The Wound Ostomy Continence Nurses (WOCN) Society17 position statement on PU staging includes the same guidelines for heel eschar, and the WOCN education curriculum states that when dry eschar covers a PU located on the heel, debridement is contraindicated. The American Medical Directors Association18 clinical practice guideline also follows the original AHCPR recommendations for the management of dry eschar on heels.
Other wound care experts also have described the maintenance of heel eschar in the literature.19-22 Martin,23 Dolynchuk,24 and Kirshen et al20 recommended maintenance of dry, desiccated eschar on lower extremities, especially in the presence of compromised peripheral perfusion. Kirshen et al20 additionally discussed the controversy over debridement of heel ulcers, citing NPUAP recommendations that the eschar should not be removed without evidence of exudate or signs of infection (tenderness, slough around the edges, or febrile response without another identifiable cause). To underscore the controversy, Kirshen et al cited a 2004 article by Brem and Lyder25 on the treatment of diabetic foot ulcers that recommends debridement of necrotic heel ulcers.

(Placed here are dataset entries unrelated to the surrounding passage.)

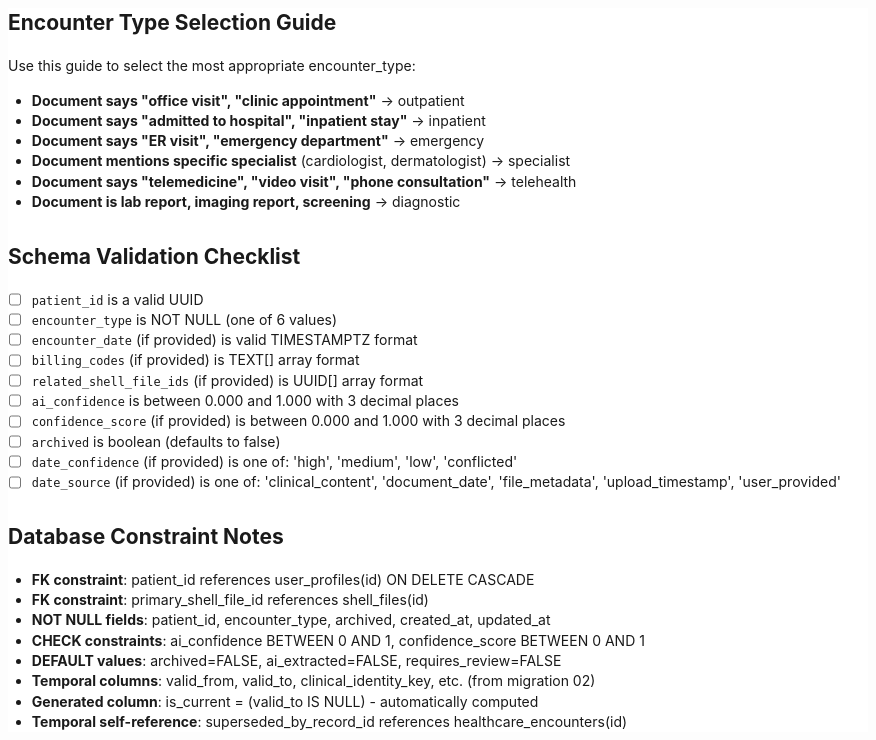 ## Encounter Type Selection Guide

Use this guide to select the most appropriate encounter_type:

- **Document says "office visit", "clinic appointment"** → outpatient
- **Document says "admitted to hospital", "inpatient stay"** → inpatient
- **Document says "ER visit", "emergency department"** → emergency
- **Document mentions specific specialist** (cardiologist, dermatologist) → specialist
- **Document says "telemedicine", "video visit", "phone consultation"** → telehealth
- **Document is lab report, imaging report, screening** → diagnostic

## Schema Validation Checklist

- [ ] `patient_id` is a valid UUID
- [ ] `encounter_type` is NOT NULL (one of 6 values)
- [ ] `encounter_date` (if provided) is valid TIMESTAMPTZ format
- [ ] `billing_codes` (if provided) is TEXT[] array format
- [ ] `related_shell_file_ids` (if provided) is UUID[] array format
- [ ] `ai_confidence` is between 0.000 and 1.000 with 3 decimal places
- [ ] `confidence_score` (if provided) is between 0.000 and 1.000 with 3 decimal places
- [ ] `archived` is boolean (defaults to false)
- [ ] `date_confidence` (if provided) is one of: 'high', 'medium', 'low', 'conflicted'
- [ ] `date_source` (if provided) is one of: 'clinical_content', 'document_date', 'file_metadata', 'upload_timestamp', 'user_provided'

## Database Constraint Notes

- **FK constraint**: patient_id references user_profiles(id) ON DELETE CASCADE
- **FK constraint**: primary_shell_file_id references shell_files(id)
- **NOT NULL fields**: patient_id, encounter_type, archived, created_at, updated_at
- **CHECK constraints**: ai_confidence BETWEEN 0 AND 1, confidence_score BETWEEN 0 AND 1
- **DEFAULT values**: archived=FALSE, ai_extracted=FALSE, requires_review=FALSE
- **Temporal columns**: valid_from, valid_to, clinical_identity_key, etc. (from migration 02)
- **Generated column**: is_current = (valid_to IS NULL) - automatically computed
- **Temporal self-reference**: superseded_by_record_id references healthcare_encounters(id)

Citing multiple physiological factors (including perfusion problems, friction, shear, neuropathy, edema, paralysis, and immobility) that put the heel at risk for PU development, Langemo et al26 agreed with NPUAP guidelines not to remove intact, dry eschar. Her article presented a comprehensive review of the current literature of heel ulcers. Black27 acknowledged the NPUAP guidelines are controversial and need more research, but supported maintaining both dry eschar and blisters. She stated that because the heel has no vascular tissue beneath the eschar (only a fat pad), even a clean open wound can quickly become infected, leading to osteomyelitis. In reviewing the advantage of wound debridement in the tissue, inflammation/infection, moisture-balanced, edge-of-tissue (TIME) method, Beitz22 noted that stable eschar on lower limbs should be left intact, especially if the person is at the end of life and/or has poor tissue perfusion to the area. In these cases, Beitz believed eschar acts as a physiologic barrier to infection. In a review of wound management in LTC patients, Doughty28 stated the removal of dry eschar in noninfected wounds is contraindicated in patients with advanced vascular disease or immobility (chair- or bedbound). In these situations, removal of the eschar converts a closed wound to an open wound, which increases the risk of infection. In summation, these authors advocate leaving eschar alone in patients with poor circulation.

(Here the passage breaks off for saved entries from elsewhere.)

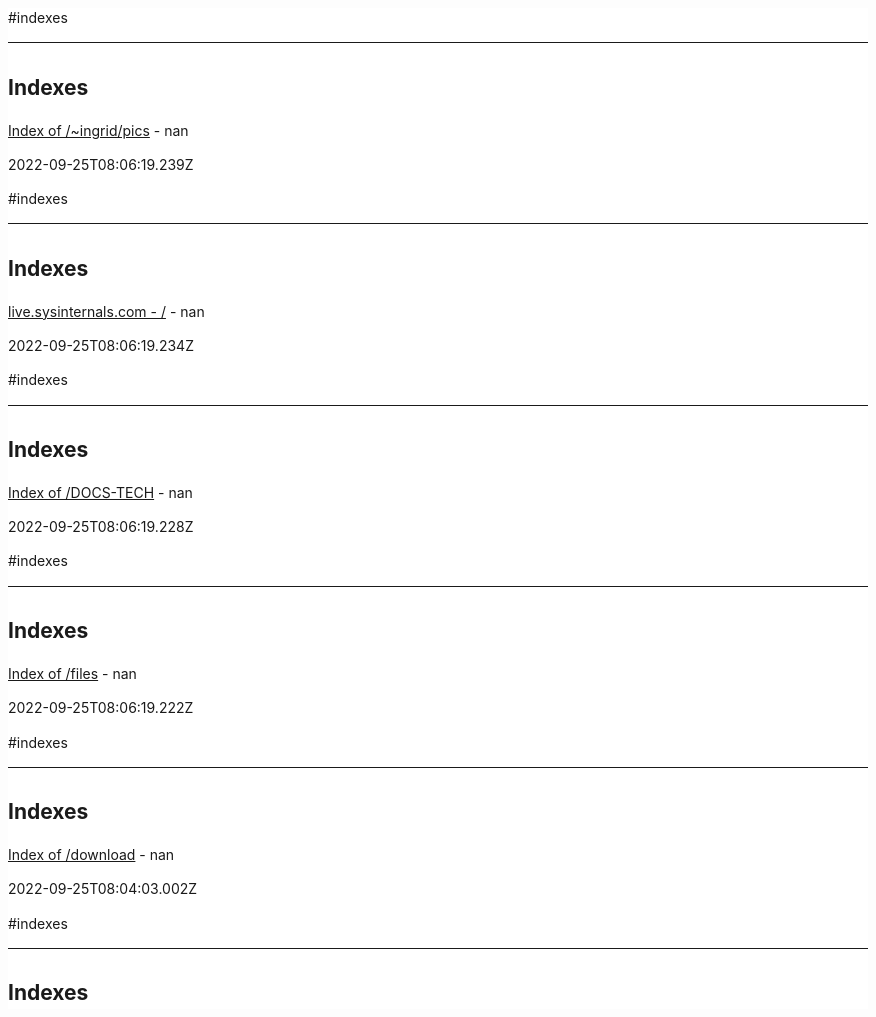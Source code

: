 #indexes

---

## Indexes

[Index of /~ingrid/pics](https://www.lpl.arizona.edu/~ingrid/pics) - nan

2022-09-25T08:06:19.239Z

#indexes

---

## Indexes

[live.sysinternals.com - /](https://live.sysinternals.com) - nan

2022-09-25T08:06:19.234Z

#indexes

---

## Indexes

[Index of /DOCS-TECH](https://lira.epac.to/DOCS-TECH) - nan

2022-09-25T08:06:19.228Z

#indexes

---

## Indexes

[Index of /files](https://linux.dell.com/files) - nan

2022-09-25T08:06:19.222Z

#indexes

---

## Indexes

[Index of /download](https://last.hit.bme.hu/download) - nan

2022-09-25T08:04:03.002Z

#indexes

---

## Indexes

Blisters. Ramsey29 presented an overview of the management of friction blisters on heels as part of an educational series. He advocated the best cover for an intact blister was its own roof and that an intact blister was more comfortable and less prone to infection. However, his article described friction blisters on active athletic persons and not PUs. Read30 presented a case study with discussion of treatment options. She also believed an intact blister is more comfortable and less prone to infection. Hollinworth6 suggested the most appropriate treatment is to leave the blister intact, and if it ruptures, to treat using current standards of care to promote healing. Thus, research on maintenance of intact blisters in nursing home patients is scant, and information is anecdotal at best, but the general consensus from these practitioners is to leave blisters intact whenever possible.

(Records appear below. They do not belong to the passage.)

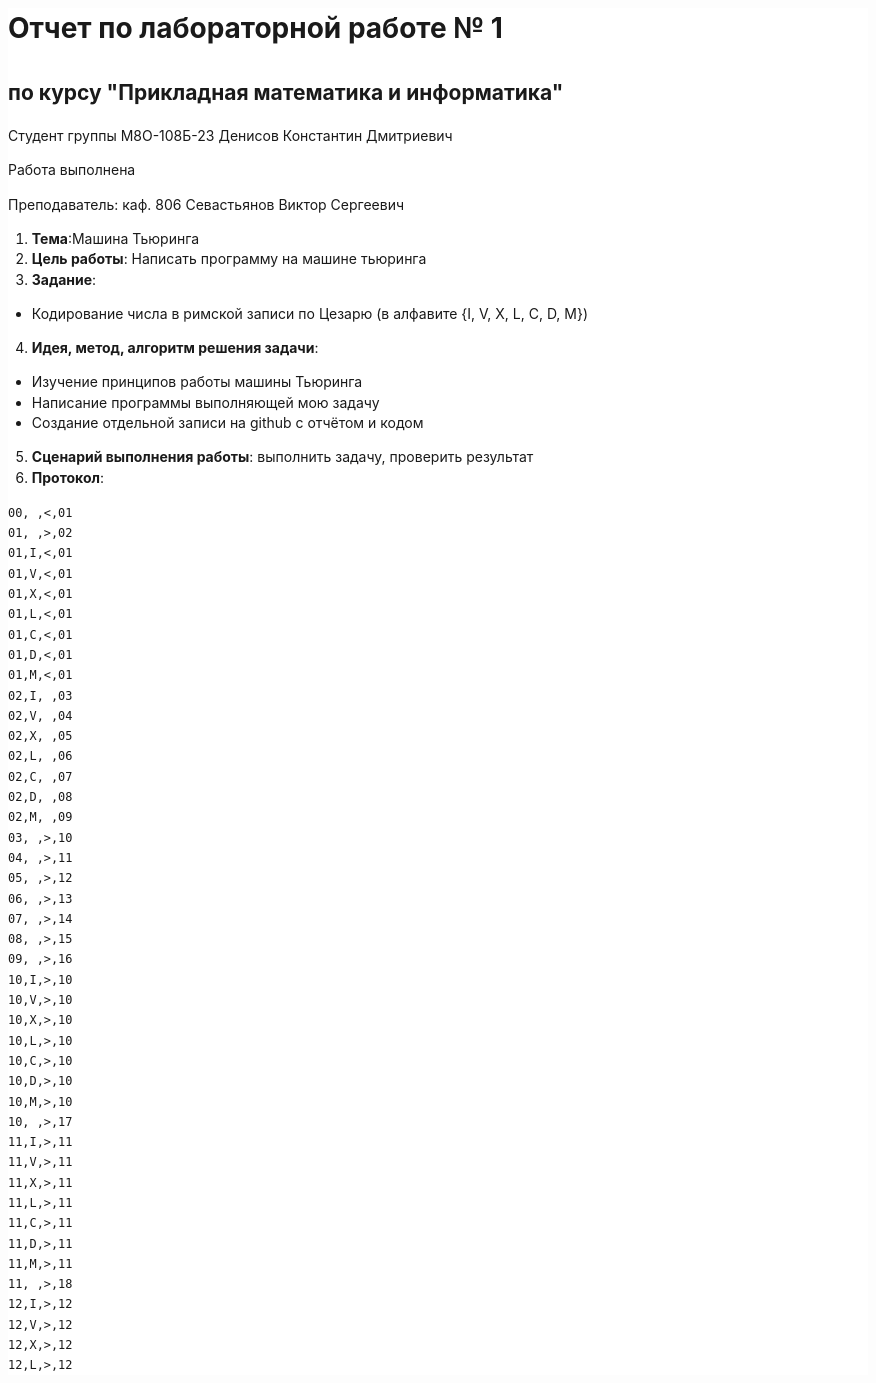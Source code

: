 # Отчет по лабораторной работе № 1
## по курсу "Прикладная математика и информатика"

Студент группы М8О-108Б-23 Денисов Константин Дмитриевич

Работа выполнена 

Преподаватель: каф. 806 Севастьянов Виктор Сергеевич

1. **Тема**:Машина Тьюринга
2. **Цель работы**: Написать программу на машине тьюринга
3. **Задание**: 
- Кодирование числа в римской записи по Цезарю (в алфавите {I, V, X, L, C, D, M})
4. **Идея, метод, алгоритм решения задачи**: 
- Изучение принципов работы машины Тьюринга
- Написание программы выполняющей мою задачу
- Создание отдельной записи на github с отчётом и кодом
5. **Сценарий выполнения работы**: выполнить задачу, проверить результат
6. **Протокол**: 
```
00, ,<,01
01, ,>,02
01,I,<,01
01,V,<,01
01,X,<,01
01,L,<,01
01,C,<,01
01,D,<,01
01,M,<,01
02,I, ,03
02,V, ,04
02,X, ,05
02,L, ,06
02,C, ,07
02,D, ,08
02,M, ,09
03, ,>,10
04, ,>,11
05, ,>,12
06, ,>,13
07, ,>,14
08, ,>,15
09, ,>,16
10,I,>,10
10,V,>,10
10,X,>,10
10,L,>,10
10,C,>,10
10,D,>,10
10,M,>,10
10, ,>,17
11,I,>,11
11,V,>,11
11,X,>,11
11,L,>,11
11,C,>,11
11,D,>,11
11,M,>,11
11, ,>,18
12,I,>,12
12,V,>,12
12,X,>,12
12,L,>,12
```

Nonguideline approach. Despite the growing body of evidence to support the maintenance of dry heel eschar, some practitioners recommend aggressive mechanical debridement of all nonviable tissue.25,31,32 Smith32 advised all necrotic tissue must be removed to establish the extent of disease and promote healing. Brem and Lyder25 outline protocol for treatment of all PUs and state that in the presence of necrotic tissue, wound healing is usually impossible.
Dosluoglu et al31 compared the outcomes of patients presenting with a diagnosis of ischemia and heel ulcers or gangrene to persons with ulcers on other parts of the foot. They evaluated 71 patients with heel necrosis and 237 patients with ulcers on other parts of the foot. Sharp debridement was performed when necessary, although it was not clear when or why, along with advanced wound care treatments. Researchers found heel ulcer patients had a lower overall 12-month survival rate (49%) than those with ulcerations elsewhere (74%) and subsequently recommended eschar removal from heels because the eschar was believed to contribute to mortality. Of 11 patients with heel gangrene, 10 required major limb amputations and had a high mortality rate (51%) at 12 months. Treiman et al33 routinely debrided eschar from wounds in a sample of 91 hospitalized patients with arterial insufficiency and found 73% of their patients healed within 6 months (mean of 3 months). However, 11% of these patients underwent below-the-knee amputations. These authors are vascular surgeons who felt that dry gangrene posed too much of a risk to be left intact.
Healing rates. The reported healing rates of heel ulcers vary and are difficult to compare due to many confounding variables, such as the type of patient care, modality of wound treatment, and existing comorbidities.33-35 Kramer and Kearney35 conducted a nonexperimental retrospective study using data from patients with all types of PUs in a LTC facility. They found the patient’s weight, body temperature, and wound stage accounted for 25% of variance in wound healing. Takahashi et al’s34 retrospective study of all wound types in 397 LTC residents described multiple factors affecting healing rate, including anemia, age, male gender, history of stroke, and peripheral vascular disease. Lahmann et al10 analyzed data from their prevalence study of hospitals and nursing homes (4,846 patients in 60 LTCs) and found 30% of all the wounds in the nursing home patients lasted for more than 3 months.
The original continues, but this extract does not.